Azure and SQL were used for the automated data pipeline, with predictions displayed in a web-based Microsoft Power BI dashboard tool. The entire pipeline including data visualization dashboard was securely deployed to work alongside a closed SCADA network. The model errs on the side of being conservative, occasionally predicting a flow that is higher than the actual wastewater flow. Local streamflow surfaced as the most significant variable in predicting the peak flow, so models that predict future streamflow based on predicted rainfall quantities were also developed and incorporated into the ML model.
The project was deployed in a test mode in December 2019 and completed in July 2020. Since then, at least eight major storm events—including Hurricane Isaias—have occurred and been predicted well beforehand. With this tool the plant implemented its wet weather standard operating protocol: putting 2 additional primary clarifiers online, then one additional BNR basin, and finally diverting flow to the EQ basin. Raleigh Water has employed wet weather equalization four times since the model was finalized and the equalization basin volume was never exceeded. The largest rainfall event involved 6.7 inches of rain over a 9-hour period with a peak rainfall intensity of 4.5 inches per hour. Seventeen of the available 32 mg in the EQ basin were utilized and effluent quality the day after the storm was the same as the day prior, indicating the program helped the utility maintain superb nutrient removal and properly utilize its equalization volume.
The resultant model is an extremely valuable tool that provides operators with highly informed decisions, resulting in greater efficiency and reliability to meet stringent effluent limits. The model is responsive to real-time measurements of streamflow, rainfall, and plant influent flow, and its accuracy generally improves the closer it gets to the wet weather event actually occurring.
The Future of Machine Learning and Water
Using machine learning tools alongside expert knowledge will empower the water industry to make more informed and timely data-driven decisions.
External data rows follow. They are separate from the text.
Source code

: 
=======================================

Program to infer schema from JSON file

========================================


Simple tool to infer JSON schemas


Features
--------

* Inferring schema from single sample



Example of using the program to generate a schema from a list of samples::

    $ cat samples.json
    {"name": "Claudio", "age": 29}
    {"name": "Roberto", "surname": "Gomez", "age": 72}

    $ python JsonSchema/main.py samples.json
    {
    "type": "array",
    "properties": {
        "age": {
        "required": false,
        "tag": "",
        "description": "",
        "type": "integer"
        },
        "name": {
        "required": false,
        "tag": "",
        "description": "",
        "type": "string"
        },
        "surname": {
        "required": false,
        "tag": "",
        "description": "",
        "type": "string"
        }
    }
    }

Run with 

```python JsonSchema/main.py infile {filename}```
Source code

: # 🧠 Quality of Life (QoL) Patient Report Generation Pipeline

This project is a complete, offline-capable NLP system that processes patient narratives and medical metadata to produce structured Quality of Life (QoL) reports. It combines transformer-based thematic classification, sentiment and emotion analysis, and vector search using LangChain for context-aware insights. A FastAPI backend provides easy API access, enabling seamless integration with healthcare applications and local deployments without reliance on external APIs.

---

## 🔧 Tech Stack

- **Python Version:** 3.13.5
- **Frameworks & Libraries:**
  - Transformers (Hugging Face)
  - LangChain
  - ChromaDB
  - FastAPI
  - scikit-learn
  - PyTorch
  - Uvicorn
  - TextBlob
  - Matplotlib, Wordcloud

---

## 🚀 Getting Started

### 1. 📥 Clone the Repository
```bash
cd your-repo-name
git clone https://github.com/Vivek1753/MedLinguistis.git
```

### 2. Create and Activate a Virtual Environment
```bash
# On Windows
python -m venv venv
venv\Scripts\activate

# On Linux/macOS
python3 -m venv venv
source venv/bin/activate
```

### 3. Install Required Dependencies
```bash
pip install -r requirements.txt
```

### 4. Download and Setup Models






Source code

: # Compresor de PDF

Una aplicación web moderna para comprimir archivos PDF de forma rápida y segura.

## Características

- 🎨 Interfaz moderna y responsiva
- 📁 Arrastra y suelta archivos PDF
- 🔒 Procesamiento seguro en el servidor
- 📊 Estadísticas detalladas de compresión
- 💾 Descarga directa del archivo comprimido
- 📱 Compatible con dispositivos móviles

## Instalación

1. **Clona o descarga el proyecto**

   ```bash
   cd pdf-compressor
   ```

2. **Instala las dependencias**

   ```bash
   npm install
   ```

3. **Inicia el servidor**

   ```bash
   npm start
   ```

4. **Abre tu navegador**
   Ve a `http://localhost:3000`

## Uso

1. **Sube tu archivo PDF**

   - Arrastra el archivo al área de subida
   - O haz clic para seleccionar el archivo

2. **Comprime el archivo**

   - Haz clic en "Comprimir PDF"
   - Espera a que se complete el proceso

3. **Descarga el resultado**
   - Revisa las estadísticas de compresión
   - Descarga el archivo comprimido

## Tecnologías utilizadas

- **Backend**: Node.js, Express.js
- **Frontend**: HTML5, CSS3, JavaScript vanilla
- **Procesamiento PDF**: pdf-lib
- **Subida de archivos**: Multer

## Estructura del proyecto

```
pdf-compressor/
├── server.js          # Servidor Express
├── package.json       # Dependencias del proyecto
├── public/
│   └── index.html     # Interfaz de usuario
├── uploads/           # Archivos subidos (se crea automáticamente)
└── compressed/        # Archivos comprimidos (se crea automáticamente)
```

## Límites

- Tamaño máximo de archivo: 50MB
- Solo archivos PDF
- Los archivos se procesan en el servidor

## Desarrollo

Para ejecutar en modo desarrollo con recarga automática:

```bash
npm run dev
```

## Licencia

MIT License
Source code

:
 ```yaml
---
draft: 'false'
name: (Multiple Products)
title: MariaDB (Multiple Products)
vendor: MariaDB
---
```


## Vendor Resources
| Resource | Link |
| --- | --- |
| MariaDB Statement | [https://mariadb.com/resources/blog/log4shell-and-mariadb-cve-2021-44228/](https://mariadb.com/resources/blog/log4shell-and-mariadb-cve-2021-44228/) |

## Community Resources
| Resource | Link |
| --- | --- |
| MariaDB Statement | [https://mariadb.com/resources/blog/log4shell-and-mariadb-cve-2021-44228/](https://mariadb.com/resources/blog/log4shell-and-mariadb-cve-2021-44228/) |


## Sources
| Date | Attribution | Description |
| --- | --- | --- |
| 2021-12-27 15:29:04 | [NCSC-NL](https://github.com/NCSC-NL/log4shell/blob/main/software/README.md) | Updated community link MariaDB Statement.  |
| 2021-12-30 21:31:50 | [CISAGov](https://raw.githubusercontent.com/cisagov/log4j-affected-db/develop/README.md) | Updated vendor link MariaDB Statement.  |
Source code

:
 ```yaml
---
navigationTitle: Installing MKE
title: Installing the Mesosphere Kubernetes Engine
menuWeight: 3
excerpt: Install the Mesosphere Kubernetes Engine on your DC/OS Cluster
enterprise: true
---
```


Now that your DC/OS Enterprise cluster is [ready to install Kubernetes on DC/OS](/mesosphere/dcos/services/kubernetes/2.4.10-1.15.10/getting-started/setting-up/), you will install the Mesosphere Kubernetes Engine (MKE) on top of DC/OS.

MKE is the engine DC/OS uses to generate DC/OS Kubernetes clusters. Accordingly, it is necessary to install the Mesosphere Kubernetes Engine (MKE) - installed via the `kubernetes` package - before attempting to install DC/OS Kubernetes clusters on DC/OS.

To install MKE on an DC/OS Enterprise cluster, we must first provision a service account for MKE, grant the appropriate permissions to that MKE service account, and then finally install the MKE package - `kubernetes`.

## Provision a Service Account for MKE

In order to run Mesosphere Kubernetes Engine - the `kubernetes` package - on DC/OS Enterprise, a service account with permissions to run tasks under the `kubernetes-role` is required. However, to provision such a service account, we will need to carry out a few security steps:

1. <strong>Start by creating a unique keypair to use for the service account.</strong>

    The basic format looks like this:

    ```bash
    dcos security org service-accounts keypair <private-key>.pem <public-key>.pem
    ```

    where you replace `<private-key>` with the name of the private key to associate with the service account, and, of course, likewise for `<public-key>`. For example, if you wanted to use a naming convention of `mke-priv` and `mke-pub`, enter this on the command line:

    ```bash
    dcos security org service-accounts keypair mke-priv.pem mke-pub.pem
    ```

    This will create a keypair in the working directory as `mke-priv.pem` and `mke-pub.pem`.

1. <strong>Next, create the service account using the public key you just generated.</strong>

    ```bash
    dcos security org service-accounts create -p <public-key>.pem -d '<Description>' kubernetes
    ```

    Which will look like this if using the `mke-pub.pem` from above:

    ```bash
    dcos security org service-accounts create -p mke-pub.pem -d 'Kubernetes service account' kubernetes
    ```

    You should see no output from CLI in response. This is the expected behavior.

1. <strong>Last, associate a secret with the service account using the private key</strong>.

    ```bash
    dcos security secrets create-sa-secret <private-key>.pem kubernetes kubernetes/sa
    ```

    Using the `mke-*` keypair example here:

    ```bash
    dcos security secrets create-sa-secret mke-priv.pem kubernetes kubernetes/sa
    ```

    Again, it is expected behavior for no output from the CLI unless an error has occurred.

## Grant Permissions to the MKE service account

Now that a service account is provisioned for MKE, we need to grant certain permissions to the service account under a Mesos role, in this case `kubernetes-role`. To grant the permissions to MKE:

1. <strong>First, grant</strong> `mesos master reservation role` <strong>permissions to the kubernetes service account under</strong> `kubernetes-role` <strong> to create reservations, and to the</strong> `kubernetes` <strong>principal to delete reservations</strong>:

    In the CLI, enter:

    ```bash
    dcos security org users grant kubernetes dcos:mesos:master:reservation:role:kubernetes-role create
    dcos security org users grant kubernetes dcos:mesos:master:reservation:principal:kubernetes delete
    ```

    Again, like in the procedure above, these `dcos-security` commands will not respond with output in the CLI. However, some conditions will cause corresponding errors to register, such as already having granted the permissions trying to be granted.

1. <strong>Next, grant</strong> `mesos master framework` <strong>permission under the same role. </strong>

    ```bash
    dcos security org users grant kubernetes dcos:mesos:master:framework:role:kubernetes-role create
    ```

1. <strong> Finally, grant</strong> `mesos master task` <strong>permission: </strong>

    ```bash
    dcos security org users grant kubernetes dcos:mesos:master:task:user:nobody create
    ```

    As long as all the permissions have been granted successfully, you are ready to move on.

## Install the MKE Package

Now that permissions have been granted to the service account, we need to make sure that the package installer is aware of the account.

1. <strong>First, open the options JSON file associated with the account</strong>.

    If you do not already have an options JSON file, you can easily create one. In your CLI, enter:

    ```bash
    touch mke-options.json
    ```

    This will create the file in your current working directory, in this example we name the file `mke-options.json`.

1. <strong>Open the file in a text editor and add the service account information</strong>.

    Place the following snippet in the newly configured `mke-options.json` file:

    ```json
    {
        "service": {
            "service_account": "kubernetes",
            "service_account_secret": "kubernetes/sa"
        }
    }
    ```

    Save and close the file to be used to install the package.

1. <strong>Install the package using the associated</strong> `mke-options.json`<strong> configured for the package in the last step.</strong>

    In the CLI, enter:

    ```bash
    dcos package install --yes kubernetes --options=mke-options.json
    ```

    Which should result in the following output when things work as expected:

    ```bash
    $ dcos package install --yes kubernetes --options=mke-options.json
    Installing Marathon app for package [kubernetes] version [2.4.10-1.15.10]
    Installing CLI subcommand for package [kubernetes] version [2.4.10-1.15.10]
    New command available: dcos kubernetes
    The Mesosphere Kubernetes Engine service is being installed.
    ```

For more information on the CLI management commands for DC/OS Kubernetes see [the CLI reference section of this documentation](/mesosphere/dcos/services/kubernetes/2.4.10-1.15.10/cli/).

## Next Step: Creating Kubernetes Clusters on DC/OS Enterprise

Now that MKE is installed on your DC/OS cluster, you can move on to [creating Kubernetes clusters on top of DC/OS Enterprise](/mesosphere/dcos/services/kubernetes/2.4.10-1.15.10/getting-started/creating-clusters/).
Machine learning is scalable and can be used to provide timely output for manual operational decisions, or to provide real time operational recommendations and even operational control.
The practical application and planning of ML in operations is expected to increase rapidly as sensor accuracy, prices, and communication speed continue to rapidly improve. The key is to understand the problem at hand, apply the right tool, understand its limitations, and include human expertise in all phases of development and deployment.